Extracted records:

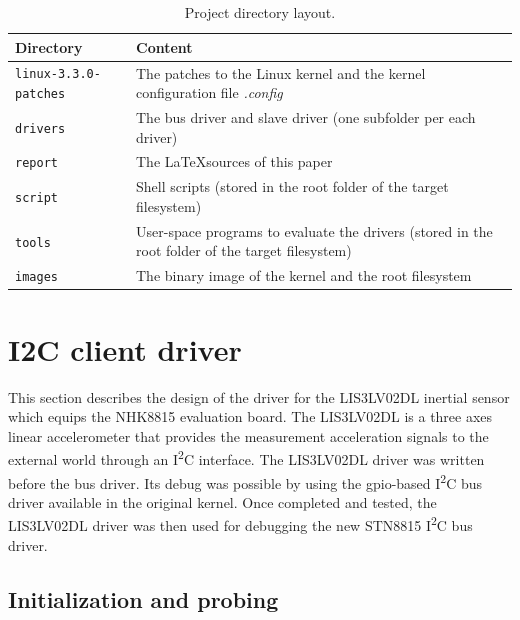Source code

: \documentclass[a4paper,10pt]{article}
\newcommand{\icc}{I\textsuperscript{2}C }
\begin{document}
\begin{multicols}{2}
\begin{table}
	\centering
	\renewcommand{\arraystretch}{1.2}	
	\begin{tabular}{p{5cm} p{11cm}}
		\hline
		Directory & Content \\
		\hline
		\texttt{linux-3.3.0-patches} & The patches to the Linux kernel and the 
			kernel configuration file \emph{.config}\\
		\texttt{drivers} & The bus driver and slave driver (one subfolder per
			each driver) \\
		\texttt{report} & The \LaTeX sources of this paper \\
		\texttt{script} & Shell scripts (stored in the root folder of the target
			filesystem) \\
		\texttt{tools} & User-space programs to evaluate the drivers (stored in
			the root folder of the target filesystem) \\
		\texttt{images} & The binary image of the kernel and the root
			filesystem \\
		\hline
	\end{tabular}
	\caption{Project directory layout.}
	\label{table:project-dir-layout}
\end{table}




\section{I2C client driver}
\label{sec:i2c_client_driver}

This section describes the design of the driver for the LIS3LV02DL inertial
sensor which equips the NHK8815 evaluation board.
The LIS3LV02DL is a three axes linear accelerometer that provides the measurement acceleration signals to the external world through an \icc interface.
The LIS3LV02DL driver was written before the bus driver. Its debug was possible
by using the gpio-based \icc bus driver available in the original kernel. Once
completed and tested, the LIS3LV02DL driver was then used for debugging the new
STN8815 \icc bus driver.\\



\subsection{Initialization and probing}
\label{sec:lis3_init_probe}


\end{multicols}
\end{document}
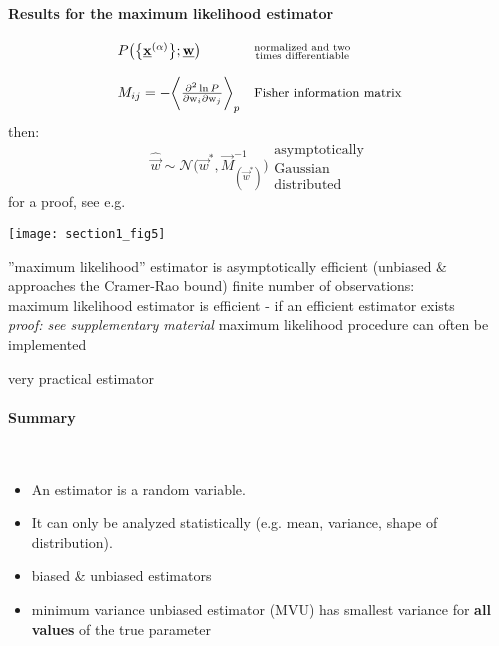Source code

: \paragraph{Results for the maximum likelihood estimator}
\begin{equation}
        \begin{array}{ll}
                P\big(\big\{\vec{x}^{(\alpha)}\big\};\vec{w}\big)
                & \substack{ \text{normalized and two} \\
                                \text{times differentiable}} \\\\
                M_{ij} = -\bigg< \frac{\partial^2 \ln P}{\partial
                        \mathrm{w}_i \partial \mathrm{w}_j} \bigg>_p
                & \text{{\small Fisher information matrix}}
        \end{array}
\end{equation}
then:
\begin{equation}
        \widehat{\vec{w}} \sim \mathcal{N} \big( \vec{w}^*, 
                \vec{M}_{(\vec{w}^*)}^{-1} \big) 
                        \substack{ \text{asymptotically}\\
                        \text{Gaussian} \\ \text{distributed}}
\end{equation}
for a proof, see e.g. \textcite{Rao1973}
\begin{center}\texttt{[image: section1\_fig5]}
\end{center}
\begin{itemize}
        \itR ''maximum likelihood'' estimator is asymptotically efficient
                (unbiased \& approaches the Cramer-Rao bound)
        \itR finite number of observations: \\
                maximum likelihood estimator is efficient - if an efficient
                estimator exists\\
                {\it proof: see supplementary material}
        \itR maximum likelihood procedure can often be implemented
        \begin{itemize}
                \itl very practical estimator
        \end{itemize}
\end{itemize}

\paragraph{Summary}\mbox{}\\
\begin{itemize}
   \item An estimator is a random variable.
   \item It can only be analyzed statistically
    (e.g. mean, variance, shape of distribution).
\item biased \& unbiased estimators
\item minimum variance unbiased estimator (MVU) has smallest variance
  for \textbf{all values} of the true parameter
\end{itemize}  

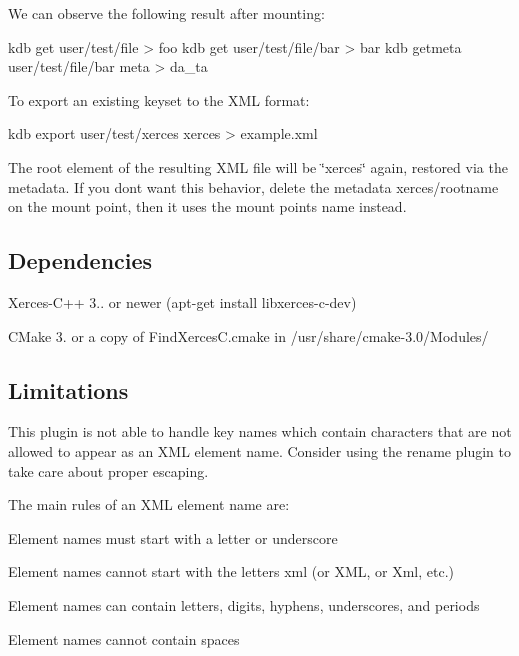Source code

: We can observe the following result after mounting\+: \begin{DoxyVerb}    kdb get user/test/file > foo
    kdb get user/test/file/bar > bar
    kdb getmeta user/test/file/bar meta > da_ta
\end{DoxyVerb}


To export an existing keyset to the X\+ML format\+: \begin{DoxyVerb}    kdb export user/test/xerces xerces > example.xml
\end{DoxyVerb}


The root element of the resulting X\+ML file will be \char`\"{}xerces\char`\"{} again, restored via the metadata. If you don\textquotesingle{}t want this behavior, delete the metadata {\ttfamily xerces/rootname} on the mount point, then it uses the mount point\textquotesingle{}s name instead.

\subsection*{Dependencies}


\begin{DoxyItemize}
\item {\ttfamily Xerces-\/\+C++ 3..} or newer ({\ttfamily apt-\/get install libxerces-\/c-\/dev})
\item C\+Make 3. or a copy of {\ttfamily Find\+Xerces\+C.\+cmake} in {\ttfamily /usr/share/cmake-\/3.0/\+Modules/}
\end{DoxyItemize}

\subsection*{Limitations}

This plugin is not able to handle key names which contain characters that are not allowed to appear as an X\+ML element name. Consider using the rename plugin to take care about proper escaping.

The main rules of an X\+ML element name are\+:
\begin{DoxyItemize}
\item Element names must start with a letter or underscore
\item Element names cannot start with the letters xml (or X\+ML, or Xml, etc.)
\item Element names can contain letters, digits, hyphens, underscores, and periods
\item Element names cannot contain spaces
\end{DoxyItemize}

Exercise objective
For every line above that holds the word "image", report the whole line.

Solution to the exercise
		\texttt{images} & The binary image of the kernel and the root
\begin{center}\texttt{[image: section1\_fig5]}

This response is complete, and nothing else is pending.